The debt burden of Puerto Rico is well-documented and understandably scares investors away. But entrepreneur Neil Billock said that foreign companies will find plenty of opportunities in this Caribbean island if they look past the bad press.

 

“Puerto Rico is a tax haven for foreign businesses,” Billock, who runs a consultancy service in the island, states. “Because of its economic difficulties, the country has to create an environment that is conducive to business.”

 

Looking to Singapore as a model, the US Commonwealth has been trying to repackage itself as a knowledge economy as it adopts all the best practices from service- and manufacturing-based economies to create an ecosystem where intellectual capital thrives.

 

Billock explained that there are four basic components in knowledge-based economies, and these are the availability of skilled labor, excellent education structure, superior incentives and perks to promote entrepreneurship and solid ICT infrastructure.

 

With the financial crisis, Puerto Rico has been saddled with a brain drain as its best workers are going abroad, even illegally, where the wages are higher despite the risks.
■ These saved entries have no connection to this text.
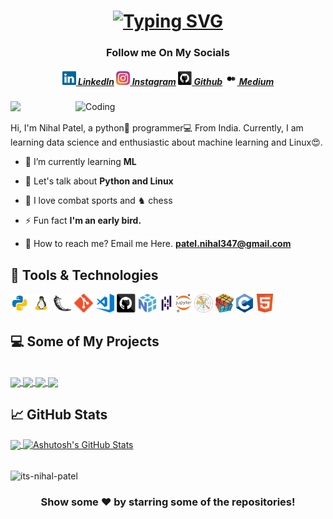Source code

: <h1 align="center">
  <a href="https://git.io/typing-svg"><img src="https://readme-typing-svg.demolab.com?font=Fixedsys&duration=4000&pause=700&color=20F700&center=true&width=435&lines=Hello%2C+Fellow+%3Ccoder%2F%3E!;+I'm+Nihal%2C+Welcome+To+My+Profile.;Thank+You+For+Visiting!" alt="Typing SVG" /></a>
</h1>

<h3 align="center">Follow me On My Socials</h3>

<h5 align="center">
  <a href="https://www.linkedin.com/in/niihal-patel/" title="LinkedIn Profile"><img width="22" src="images/linkedin.svg"> LinkedIn</a>
  <a href="https://www.instagram.com/_its.nihal/" title="Instagram Profile"><img width="22" src="images/instagram.svg"> Instagram</a>
  <a href="https://www.github.com/its-nihal-patel/" title="Github Profile"><img width="22" src="images/github.svg"> Github</a>
  <a href="https://medium.com/@techytales" title="Medium Profile"><img width="20" src="images/medium.svg"> Medium</a>
</h5>

<img align="right" alt="Coding" width="400" src="https://media.giphy.com/media/zhYSVCirREeIZtONCI/giphy.gif">

![](https://komarev.com/ghpvc/?username=its-nihal-patel)


Hi, I'm Nihal Patel, a python🐍 programmer‍💻 From India. Currently, I am learning data science and enthusiastic about machine learning and Linux😍.

- 📘 I’m currently learning **ML**

- 💬 Let's talk about **Python and Linux**

- 🥊 I love combat sports and ♞ chess

- ⚡ Fun fact **I'm an early bird.**

- 📮 How to reach me? Email me Here. **patel.nihal347@gmail.com**


## 🔧 Tools & Technologies
<img title="Python" height="30" src="images/python.svg">
<img title="Linux" height="30" src="images/linux.svg">
<img title="Flask" height="30" src="images/flask.svg">
<img title="Git" height="30" src="images/git-original.svg">
<img title="Visual Studio Code" height="30" src="images/vscode.svg">
<img title="GitHub" height="30" src="images/github.svg">
<img title="NumPy" height="30" src="images/numpy.svg">
<img title="Jupyter Notebook" height="30" src="images/Pandas.svg">
<img title="Matplotlib" height="30" src="images/jupyter.svg">
<img title="Pandas" height="30" src="images/matplotlib.svg">
<img title="Problem Solving" height="30" src="images/problemSolving.png">
<img title="C" height="30" src="images/c.svg">
<img title="HTML5" height="30" src="images/html.svg">


## 💻 Some of My Projects
<br/>
<div>
  <a align="left" href="https://github.com/its-nihal-patel/FIFA-DataAnalysis">
  <img align="center" src="https://github-readme-stats.vercel.app/api/pin/?username=its-nihal-patel&repo=FIFA-DataAnalysis&title_color=ffffff&text_color=c9cacc&icon_color=2bbc8a&bg_color=1d1f21" />
</a> 

<a align="left" href="https://github.com/its-nihal-patel/FileHive">
  <img align="center" src="https://github-readme-stats.vercel.app/api/pin/?username=its-nihal-patel&repo=FileHive&title_color=ffffff&text_color=c9cacc&icon_color=2bbc8a&bg_color=1d1f21" />
</a> 

<a align="right" href="https://github.com/its-nihal-patel/URL-Shortner">
  <img align="center" src="https://github-readme-stats.vercel.app/api/pin/?username=its-nihal-patel&repo=URL-Shortner&title_color=ffffff&text_color=c9cacc&icon_color=2bbc8a&bg_color=1d1f21" />
</a> 

<a align="right" href="https://github.com/its-nihal-patel/Qr_Code-Generator">
  <img align="center" src="https://github-readme-stats.vercel.app/api/pin/?username=its-nihal-patel&repo=Qr_Code-Generator&title_color=ffffff&text_color=c9cacc&icon_color=2bbc8a&bg_color=1d1f21" />
</a>
</div>

## 📈 GitHub Stats
<a href="https://github.com/its-nihal-patel/its-nihal-patel">
  <img align="center" src="https://github-readme-stats.vercel.app/api/top-langs/?username=its-nihal-patel&hide=java,html&title_color=ffffff&text_color=c9cacc&icon_color=2bbc8a&bg_color=1d1f21" />
</a>
<a href="https://github.com/its-nihal-patel/its-nihal-patel">
  <img align="center" src="https://github-readme-stats.vercel.app/api?username=its-nihal-patel&show_icons=true&line_height=27&count_private=true&title_color=ffffff&text_color=c9cacc&icon_color=2bbc8a&bg_color=1d1f21" alt="Ashutosh's GitHub Stats" />
</a>
<br/><br/>

<p><img align="center" src="https://github-readme-streak-stats.herokuapp.com/?user=its-nihal-patel&" alt="its-nihal-patel" /></p>

<div align="center">
  <h3> Show some ❤️ by starring some of the repositories! </h3>
</div>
But intellectual capital—anchored on its skilled workforce—remains strong. “For instance, of the more than 22,000 STEM graduates in the country, about 7 in 10 of them will look for a job overseas,” Billock added.

 

Indeed, jobs are difficult in Puerto Rico and the federal government is working to rectify the problem. One of its more revolutionary innovations is the tax holidays that no American company or entrepreneur can find anywhere in the United States.

 

“A unique feature of the Commonwealth is that Puerto Rico can craft its own tax laws. Residents here are not required to report to the IRS although they can still have their US citizenship and they remain under the protection of the US government,” he said.

 

However, one provision of the law is that the American entrepreneur has to live in the country at least 183 days in a year before he or she can enjoy the tax perk.

 

Among the tax holidays outlined in Act 20 and Act 22 is the 4% personal income tax, which can go up to 60% in big cities in the US, for the entrepreneur. Those who are in the manufacturing and service industries can enjoy as much as 90% exemption in personal property tax. The government is also waving levies on capital gains and dividend income.

 

“To promote its goal of becoming a knowledge economy, spending on research and development will get a 50% tax credit,” he said. “In addition, manufacturing and export companies will be tax-exempt on the distribution from profits and earnings.”

 

“Startups, meanwhile, won’t pay property taxes in the first five years of operations,” Billock added.

 

Billock, through his consultancy services, has been helping foreign corporations set up their business in Puerto Rico. Having moved his whole family to the island back in 2016,  and surviving the whole financial mess, the entrepreneur can help investors maneuver their way through the US territory’s bureaucracy, as well as maximize all the tax windfalls.